■ **PROVIDED DATA**:

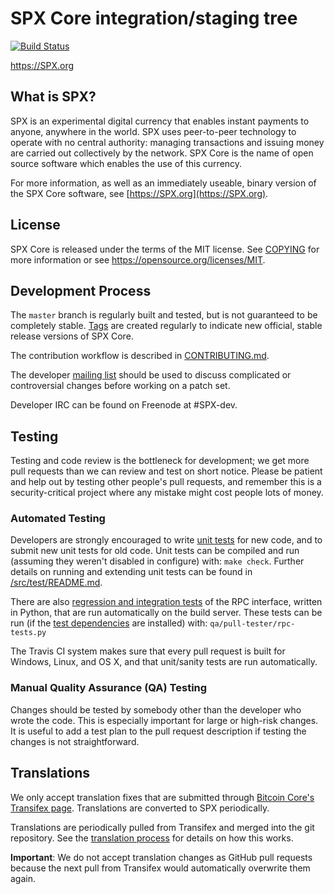 SPX Core integration/staging tree
=====================================

[![Build Status](https://travis-ci.org/SPX-project/SPX.svg?branch=master)](https://travis-ci.org/SPX-project/SPX)

https://SPX.org

What is SPX?
----------------

SPX is an experimental digital currency that enables instant payments to
anyone, anywhere in the world. SPX uses peer-to-peer technology to operate
with no central authority: managing transactions and issuing money are carried
out collectively by the network. SPX Core is the name of open source
software which enables the use of this currency.

For more information, as well as an immediately useable, binary version of
the SPX Core software, see [https://SPX.org](https://SPX.org).

License
-------

SPX Core is released under the terms of the MIT license. See [COPYING](COPYING) for more
information or see https://opensource.org/licenses/MIT.

Development Process
-------------------

The `master` branch is regularly built and tested, but is not guaranteed to be
completely stable. [Tags](https://github.com/SPX-project/SPX/tags) are created
regularly to indicate new official, stable release versions of SPX Core.

The contribution workflow is described in [CONTRIBUTING.md](CONTRIBUTING.md).

The developer [mailing list](https://groups.google.com/forum/#!forum/SPX-dev)
should be used to discuss complicated or controversial changes before working
on a patch set.

Developer IRC can be found on Freenode at #SPX-dev.

Testing
-------

Testing and code review is the bottleneck for development; we get more pull
requests than we can review and test on short notice. Please be patient and help out by testing
other people's pull requests, and remember this is a security-critical project where any mistake might cost people
lots of money.

### Automated Testing

Developers are strongly encouraged to write [unit tests](src/test/README.md) for new code, and to
submit new unit tests for old code. Unit tests can be compiled and run
(assuming they weren't disabled in configure) with: `make check`. Further details on running
and extending unit tests can be found in [/src/test/README.md](/src/test/README.md).

There are also [regression and integration tests](/qa) of the RPC interface, written
in Python, that are run automatically on the build server.
These tests can be run (if the [test dependencies](/qa) are installed) with: `qa/pull-tester/rpc-tests.py`

The Travis CI system makes sure that every pull request is built for Windows, Linux, and OS X, and that unit/sanity tests are run automatically.

### Manual Quality Assurance (QA) Testing

Changes should be tested by somebody other than the developer who wrote the
code. This is especially important for large or high-risk changes. It is useful
to add a test plan to the pull request description if testing the changes is
not straightforward.

Translations
------------

We only accept translation fixes that are submitted through [Bitcoin Core's Transifex page](https://www.transifex.com/projects/p/bitcoin/).
Translations are converted to SPX periodically.

Translations are periodically pulled from Transifex and merged into the git repository. See the
[translation process](doc/translation_process.md) for details on how this works.

**Important**: We do not accept translation changes as GitHub pull requests because the next
pull from Transifex would automatically overwrite them again.
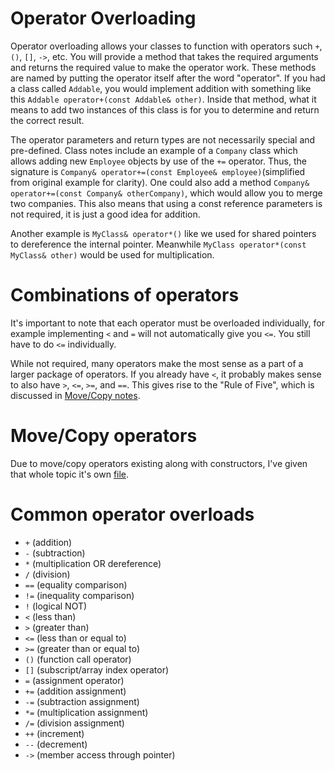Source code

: # Operator Overloading
Operator overloading allows your classes to function with operators such `+`, `()`, `[]`, `->`, etc. You will provide a
method that takes the required arguments and returns the required value to make the operator work. These methods are
named by putting the operator itself after the word "operator". If you had a class called `Addable`, you would implement
addition with something like this `Addable operator+(const Addable& other)`. Inside that method, what it means to add
two instances of this class is for you to determine and return the correct result.

The operator parameters and return types are not necessarily special and pre-defined.
Class notes include an example of a `Company` class which allows adding new `Employee` objects by use of the `+=` operator.
Thus, the signature is `Company& operator+=(const Employee& employee)`(simplified from original example for clarity).
One could also add a method `Company& operator+=(const Company& otherCompany)`, which would allow you to merge two companies.
This also means that using a const reference parameters is not required, it is just a good idea for addition.

Another example is `MyClass& operator*()` like we used for shared pointers to dereference the internal pointer.
Meanwhile `MyClass operator*(const MyClass& other)` would be used for multiplication.

# Combinations of operators
It's important to note that each operator must be overloaded individually, for example implementing `<` and `=` will not
automatically give you `<=`. You still have to do `<=` individually.

While not required, many operators make the most sense as a part of a larger package of operators. If you
already have `<`, it probably makes sense to also have `>`, `<=`, `>=`, and `==`. This gives rise to the "Rule of Five",
which is discussed in [Move/Copy notes](../week11/move_copy.md).

# Move/Copy operators
Due to move/copy operators existing along with constructors, I've given that whole topic it's own [file](../week11/move_copy.md).

# Common operator overloads
* `+` (addition)
* `-` (subtraction)
* `*` (multiplication OR dereference)
* `/` (division)
* `==` (equality comparison)
* `!=` (inequality comparison)
* `!` (logical NOT)
* `<` (less than)
* `>` (greater than)
* `<=` (less than or equal to)
* `>=` (greater than or equal to)
* `()` (function call operator)
* `[]` (subscript/array index operator)
* `=` (assignment operator)
* `+=` (addition assignment)
* `-=` (subtraction assignment)
* `*=` (multiplication assignment)
* `/=` (division assignment)
* `++` (increment)
* `--` (decrement)
* `->` (member access through pointer)
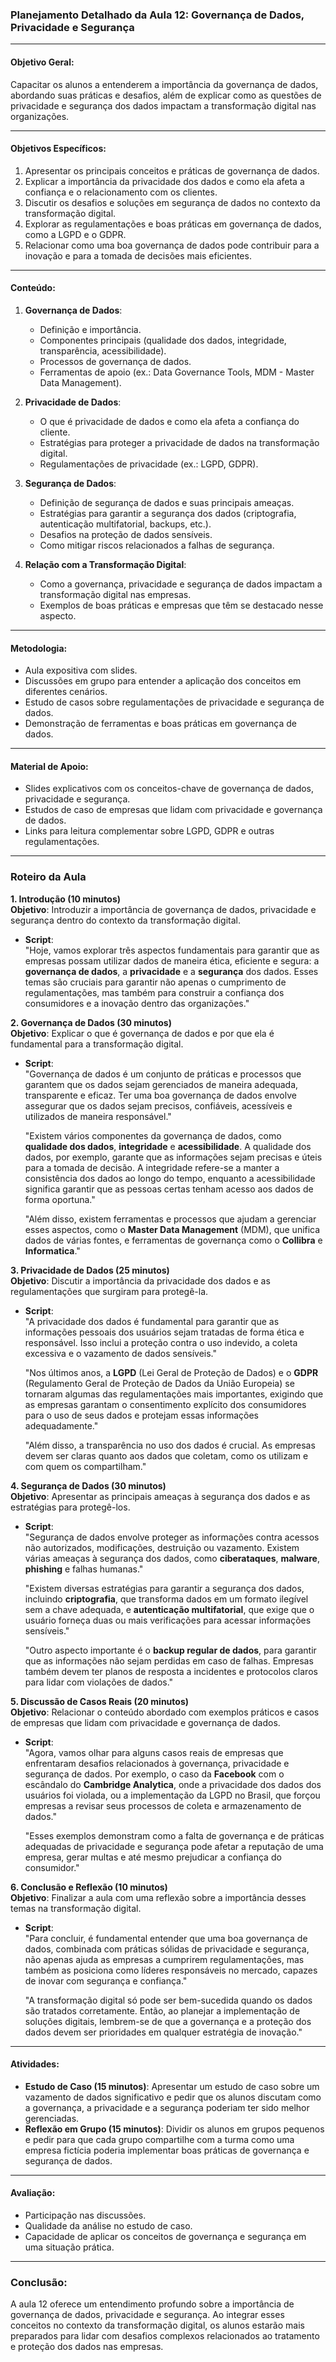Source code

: ### **Planejamento Detalhado da Aula 12: Governança de Dados, Privacidade e Segurança**

---

#### **Objetivo Geral**:

Capacitar os alunos a entenderem a importância da governança de dados, abordando suas práticas e desafios, além de explicar como as questões de privacidade e segurança dos dados impactam a transformação digital nas organizações.

---

#### **Objetivos Específicos**:

1. Apresentar os principais conceitos e práticas de governança de dados.
2. Explicar a importância da privacidade dos dados e como ela afeta a confiança e o relacionamento com os clientes.
3. Discutir os desafios e soluções em segurança de dados no contexto da transformação digital.
4. Explorar as regulamentações e boas práticas em governança de dados, como a LGPD e o GDPR.
5. Relacionar como uma boa governança de dados pode contribuir para a inovação e para a tomada de decisões mais eficientes.

---

#### **Conteúdo**:

1. **Governança de Dados**:

   - Definição e importância.
   - Componentes principais (qualidade dos dados, integridade, transparência, acessibilidade).
   - Processos de governança de dados.
   - Ferramentas de apoio (ex.: Data Governance Tools, MDM - Master Data Management).

2. **Privacidade de Dados**:

   - O que é privacidade de dados e como ela afeta a confiança do cliente.
   - Estratégias para proteger a privacidade de dados na transformação digital.
   - Regulamentações de privacidade (ex.: LGPD, GDPR).

3. **Segurança de Dados**:

   - Definição de segurança de dados e suas principais ameaças.
   - Estratégias para garantir a segurança dos dados (criptografia, autenticação multifatorial, backups, etc.).
   - Desafios na proteção de dados sensíveis.
   - Como mitigar riscos relacionados a falhas de segurança.

4. **Relação com a Transformação Digital**:
   - Como a governança, privacidade e segurança de dados impactam a transformação digital nas empresas.
   - Exemplos de boas práticas e empresas que têm se destacado nesse aspecto.

---

#### **Metodologia**:

- Aula expositiva com slides.
- Discussões em grupo para entender a aplicação dos conceitos em diferentes cenários.
- Estudo de casos sobre regulamentações de privacidade e segurança de dados.
- Demonstração de ferramentas e boas práticas em governança de dados.

---

#### **Material de Apoio**:

- Slides explicativos com os conceitos-chave de governança de dados, privacidade e segurança.
- Estudos de caso de empresas que lidam com privacidade e governança de dados.
- Links para leitura complementar sobre LGPD, GDPR e outras regulamentações.

---

### **Roteiro da Aula**

**1. Introdução (10 minutos)**  
**Objetivo**: Introduzir a importância de governança de dados, privacidade e segurança dentro do contexto da transformação digital.

- **Script**:  
  "Hoje, vamos explorar três aspectos fundamentais para garantir que as empresas possam utilizar dados de maneira ética, eficiente e segura: a **governança de dados**, a **privacidade** e a **segurança** dos dados. Esses temas são cruciais para garantir não apenas o cumprimento de regulamentações, mas também para construir a confiança dos consumidores e a inovação dentro das organizações."

**2. Governança de Dados (30 minutos)**  
**Objetivo**: Explicar o que é governança de dados e por que ela é fundamental para a transformação digital.

- **Script**:  
  "Governança de dados é um conjunto de práticas e processos que garantem que os dados sejam gerenciados de maneira adequada, transparente e eficaz. Ter uma boa governança de dados envolve assegurar que os dados sejam precisos, confiáveis, acessíveis e utilizados de maneira responsável."

  "Existem vários componentes da governança de dados, como **qualidade dos dados**, **integridade** e **acessibilidade**. A qualidade dos dados, por exemplo, garante que as informações sejam precisas e úteis para a tomada de decisão. A integridade refere-se a manter a consistência dos dados ao longo do tempo, enquanto a acessibilidade significa garantir que as pessoas certas tenham acesso aos dados de forma oportuna."

  "Além disso, existem ferramentas e processos que ajudam a gerenciar esses aspectos, como o **Master Data Management** (MDM), que unifica dados de várias fontes, e ferramentas de governança como o **Collibra** e **Informatica**."

**3. Privacidade de Dados (25 minutos)**  
**Objetivo**: Discutir a importância da privacidade dos dados e as regulamentações que surgiram para protegê-la.

- **Script**:  
  "A privacidade dos dados é fundamental para garantir que as informações pessoais dos usuários sejam tratadas de forma ética e responsável. Isso inclui a proteção contra o uso indevido, a coleta excessiva e o vazamento de dados sensíveis."

  "Nos últimos anos, a **LGPD** (Lei Geral de Proteção de Dados) e o **GDPR** (Regulamento Geral de Proteção de Dados da União Europeia) se tornaram algumas das regulamentações mais importantes, exigindo que as empresas garantam o consentimento explícito dos consumidores para o uso de seus dados e protejam essas informações adequadamente."

  "Além disso, a transparência no uso dos dados é crucial. As empresas devem ser claras quanto aos dados que coletam, como os utilizam e com quem os compartilham."

**4. Segurança de Dados (30 minutos)**  
**Objetivo**: Apresentar as principais ameaças à segurança dos dados e as estratégias para protegê-los.

- **Script**:  
  "Segurança de dados envolve proteger as informações contra acessos não autorizados, modificações, destruição ou vazamento. Existem várias ameaças à segurança dos dados, como **ciberataques**, **malware**, **phishing** e falhas humanas."

  "Existem diversas estratégias para garantir a segurança dos dados, incluindo **criptografia**, que transforma dados em um formato ilegível sem a chave adequada, e **autenticação multifatorial**, que exige que o usuário forneça duas ou mais verificações para acessar informações sensíveis."

  "Outro aspecto importante é o **backup regular de dados**, para garantir que as informações não sejam perdidas em caso de falhas. Empresas também devem ter planos de resposta a incidentes e protocolos claros para lidar com violações de dados."

**5. Discussão de Casos Reais (20 minutos)**  
**Objetivo**: Relacionar o conteúdo abordado com exemplos práticos e casos de empresas que lidam com privacidade e governança de dados.

- **Script**:  
  "Agora, vamos olhar para alguns casos reais de empresas que enfrentaram desafios relacionados à governança, privacidade e segurança de dados. Por exemplo, o caso da **Facebook** com o escândalo do **Cambridge Analytica**, onde a privacidade dos dados dos usuários foi violada, ou a implementação da LGPD no Brasil, que forçou empresas a revisar seus processos de coleta e armazenamento de dados."

  "Esses exemplos demonstram como a falta de governança e de práticas adequadas de privacidade e segurança pode afetar a reputação de uma empresa, gerar multas e até mesmo prejudicar a confiança do consumidor."

**6. Conclusão e Reflexão (10 minutos)**  
**Objetivo**: Finalizar a aula com uma reflexão sobre a importância desses temas na transformação digital.

- **Script**:  
  "Para concluir, é fundamental entender que uma boa governança de dados, combinada com práticas sólidas de privacidade e segurança, não apenas ajuda as empresas a cumprirem regulamentações, mas também as posiciona como líderes responsáveis no mercado, capazes de inovar com segurança e confiança."

  "A transformação digital só pode ser bem-sucedida quando os dados são tratados corretamente. Então, ao planejar a implementação de soluções digitais, lembrem-se de que a governança e a proteção dos dados devem ser prioridades em qualquer estratégia de inovação."

---

#### **Atividades**:

- **Estudo de Caso (15 minutos)**: Apresentar um estudo de caso sobre um vazamento de dados significativo e pedir que os alunos discutam como a governança, a privacidade e a segurança poderiam ter sido melhor gerenciadas.
- **Reflexão em Grupo (15 minutos)**: Dividir os alunos em grupos pequenos e pedir para que cada grupo compartilhe com a turma como uma empresa fictícia poderia implementar boas práticas de governança e segurança de dados.

---

#### **Avaliação**:

- Participação nas discussões.
- Qualidade da análise no estudo de caso.
- Capacidade de aplicar os conceitos de governança e segurança em uma situação prática.

---

### **Conclusão**:

A aula 12 oferece um entendimento profundo sobre a importância de governança de dados, privacidade e segurança. Ao integrar esses conceitos no contexto da transformação digital, os alunos estarão mais preparados para lidar com desafios complexos relacionados ao tratamento e proteção dos dados nas empresas.
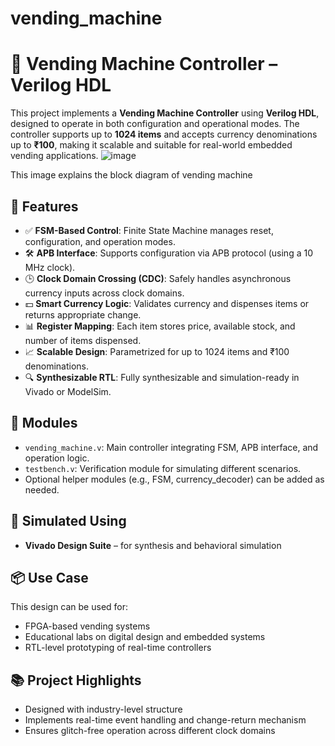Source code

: # vending_machine

# 🧾 Vending Machine Controller – Verilog HDL

This project implements a **Vending Machine Controller** using **Verilog HDL**, designed to operate in both configuration and operational modes. The controller supports up to **1024 items** and accepts currency denominations up to **₹100**, making it scalable and suitable for real-world embedded vending applications.
![image](https://github.com/user-attachments/assets/53393cd8-e357-4a9f-8ec1-de2218cdef0d)

This image explains the block diagram of vending machine 


## 🔧 Features

- ✅ **FSM-Based Control**: Finite State Machine manages reset, configuration, and operation modes.
- 🛠️ **APB Interface**: Supports configuration via APB protocol (using a 10 MHz clock).
- 🕒 **Clock Domain Crossing (CDC)**: Safely handles asynchronous currency inputs across clock domains.
- 💵 **Smart Currency Logic**: Validates currency and dispenses items or returns appropriate change.
- 📊 **Register Mapping**: Each item stores price, available stock, and number of items dispensed.
- 📈 **Scalable Design**: Parametrized for up to 1024 items and ₹100 denominations.
- 🔍 **Synthesizable RTL**: Fully synthesizable and simulation-ready in Vivado or ModelSim.

## 🧱 Modules

- `vending_machine.v`: Main controller integrating FSM, APB interface, and operation logic.
- `testbench.v`: Verification module for simulating different scenarios.
- Optional helper modules (e.g., FSM, currency_decoder) can be added as needed.

## 🧪 Simulated Using

- **Vivado Design Suite** – for synthesis and behavioral simulation
## 📦 Use Case

This design can be used for:
- FPGA-based vending systems
- Educational labs on digital design and embedded systems
- RTL-level prototyping of real-time controllers

## 📚 Project Highlights

- Designed with industry-level structure
- Implements real-time event handling and change-return mechanism
- Ensures glitch-free operation across different clock domains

■ **YOUR TASK**:
Leave out the pictures and repeat the lines from the start of the material through the line with "information or see", inclusive.

■ **RESULT**:
 SPX Core integration/staging tree
=====================================

[![Build Status](https://travis-ci.org/SPX-project/SPX.svg?branch=master)](https://travis-ci.org/SPX-project/SPX)

https://SPX.org

What is SPX?
----------------

SPX is an experimental digital currency that enables instant payments to
anyone, anywhere in the world. SPX uses peer-to-peer technology to operate
with no central authority: managing transactions and issuing money are carried
out collectively by the network. SPX Core is the name of open source
software which enables the use of this currency.

For more information, as well as an immediately useable, binary version of
the SPX Core software, see [https://SPX.org](https://SPX.org).

License
-------

SPX Core is released under the terms of the MIT license. See [COPYING](COPYING) for more
information or see https://opensource.org/licenses/MIT.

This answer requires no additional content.